Taking Care of Your Cat

Your cat brings you joy as she curls up on your lap and purrs herself to sleep. She provides you with endless entertainment as she chases her feather wand with enthusiasm. But from time to time, she might also drive you crazy as she scratches your favorite chair, executes sneak attacks to your ankles, or stops using the litter-box.  Whatever “issues” you or your cat may have, the Humane Society of the United States has Cat Behavior Tip Sheets with information that can help you address them. These tip sheets are designed to empower pet caregivers to solve the problems that threaten their relationships with their companion animals.


Premium-quality dry or canned cat food provides a healthy diet for your pet. Fresh, clean water must be available at all times. All water bowls should be washed and refilled daily.


1. An adult cat should be fed one large meal or two smaller meals each day. Kittens 6 to 12 weeks old need to be fed four times a day, and kittens 12 to 24 weeks old need to be fed three times a day.
2. Always keep food bowl and utensils dean,
3. Do not give a cat food that is even slightly spoiled.
4. Carefully remove small bones from fish and chicken.
5. Serve food at room temperature.
6. Dispose of uneaten food once the cat walks away.
7. Monitor your cat’s weight, and do not let your cat overeat.
8. Consult a vet if your cat has refused food for 24 hours.
9. Do not put reheated food back in the refrigerator.


Cats should have a warm, dry place of their own in the house, line the bed with something warm and soft, such as a towel or blanket. Be sure to wash the bedding often, It’s safer to keep your cat Indoors. Outdoor cats can get poisoned, hit by cars and hurt in fights. They are also more apt to pick up diseases and parasites.


Your cat should see a veterinarian at least once a year for an examination and shots. Also, take your feline to a vet if he becomes sick or injured. Carefully go over your cat’s body at least once a week and check for fleas, ear mites, bumps or cuts. Whenever you contact your veterinarian, it is helpful to supply some details about the condition of your cat. Here is a list of questions you may be asked:

1. Is it alert and active?
2. Is it eating and drinking?
3. Is it vomiting?
4. Is it passing urine and feces normally?
5. Is it coughing or sneezing?
6. Is it pawing its eyes or ears?
7. Is it showing any signs of pain?

Litter Box:

All cats need a litter box. The bathroom, utility room or screened porch are all good places to put the box. Always keep it in the same place, since moving it will probably upset your cat. Scoop solids out at least once a day. Dump everything, was the box with mild detergent and refill it at least once a week. Cats won’t use a smelly, dirty litter box.

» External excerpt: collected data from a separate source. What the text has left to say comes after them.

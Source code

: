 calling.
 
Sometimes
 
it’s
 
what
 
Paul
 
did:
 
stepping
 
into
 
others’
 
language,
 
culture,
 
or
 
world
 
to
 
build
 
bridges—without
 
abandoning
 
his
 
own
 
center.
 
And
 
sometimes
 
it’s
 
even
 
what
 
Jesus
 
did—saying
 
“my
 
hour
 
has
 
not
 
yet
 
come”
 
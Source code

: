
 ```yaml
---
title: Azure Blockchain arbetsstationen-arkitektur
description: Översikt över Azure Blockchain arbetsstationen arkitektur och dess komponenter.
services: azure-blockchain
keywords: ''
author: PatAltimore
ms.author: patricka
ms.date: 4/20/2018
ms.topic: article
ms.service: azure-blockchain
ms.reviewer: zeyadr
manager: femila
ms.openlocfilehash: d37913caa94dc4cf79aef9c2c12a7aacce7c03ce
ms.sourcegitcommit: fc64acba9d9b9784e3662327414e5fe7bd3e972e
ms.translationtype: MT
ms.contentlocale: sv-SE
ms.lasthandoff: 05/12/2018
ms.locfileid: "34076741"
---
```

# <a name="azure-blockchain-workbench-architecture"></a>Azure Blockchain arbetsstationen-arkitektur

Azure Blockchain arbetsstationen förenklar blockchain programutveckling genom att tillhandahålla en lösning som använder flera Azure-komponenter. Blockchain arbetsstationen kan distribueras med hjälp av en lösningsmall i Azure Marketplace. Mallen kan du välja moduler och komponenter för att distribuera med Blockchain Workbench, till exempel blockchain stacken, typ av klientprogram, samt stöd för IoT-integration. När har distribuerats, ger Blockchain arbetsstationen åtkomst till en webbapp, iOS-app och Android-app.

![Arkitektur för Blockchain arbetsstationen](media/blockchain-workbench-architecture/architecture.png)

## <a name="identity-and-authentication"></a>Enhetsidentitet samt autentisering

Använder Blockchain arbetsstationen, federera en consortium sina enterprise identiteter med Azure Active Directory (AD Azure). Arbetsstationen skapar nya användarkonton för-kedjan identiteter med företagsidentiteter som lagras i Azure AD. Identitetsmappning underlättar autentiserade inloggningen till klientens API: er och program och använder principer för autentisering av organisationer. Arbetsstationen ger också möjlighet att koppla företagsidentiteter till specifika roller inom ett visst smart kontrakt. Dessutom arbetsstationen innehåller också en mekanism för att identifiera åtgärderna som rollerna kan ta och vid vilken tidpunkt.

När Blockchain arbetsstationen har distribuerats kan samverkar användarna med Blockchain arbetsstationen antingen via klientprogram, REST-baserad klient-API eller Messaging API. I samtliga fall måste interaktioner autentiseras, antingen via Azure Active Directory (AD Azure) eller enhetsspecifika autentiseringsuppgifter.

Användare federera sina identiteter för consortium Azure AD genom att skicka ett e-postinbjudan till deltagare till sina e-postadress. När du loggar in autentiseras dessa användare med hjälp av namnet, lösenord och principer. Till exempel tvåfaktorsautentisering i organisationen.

Cats keep themselves relatively clean. Most cats rarely need a bath, but they do need to be brushed or combed. Frequent grooming helps keep your feline’s coat clean and reduces both shedding and hairballs.


If allowed outdoors (we do not recommend this!), a cat should always wear a collar and an identification tag. A safety collar or “breakaway collar” has an elastic panel that will allow your cat to free himself if the collar becomes caught on something. Please remember that I.D. tags are essential for cat safety! It makes it possible for someone to return your pet to you if he or she should become lost.


All cats need to scratch to loosen old nail sheathes and allow new nails to grow. Cutting your cat’s nails every 10 to 14 days will keep them relatively blunt and make them less likely to scratch people and furniture. Provide your cat with a sturdy scratching post covered with rough material such as sisal or tree bark to prevent further destruction.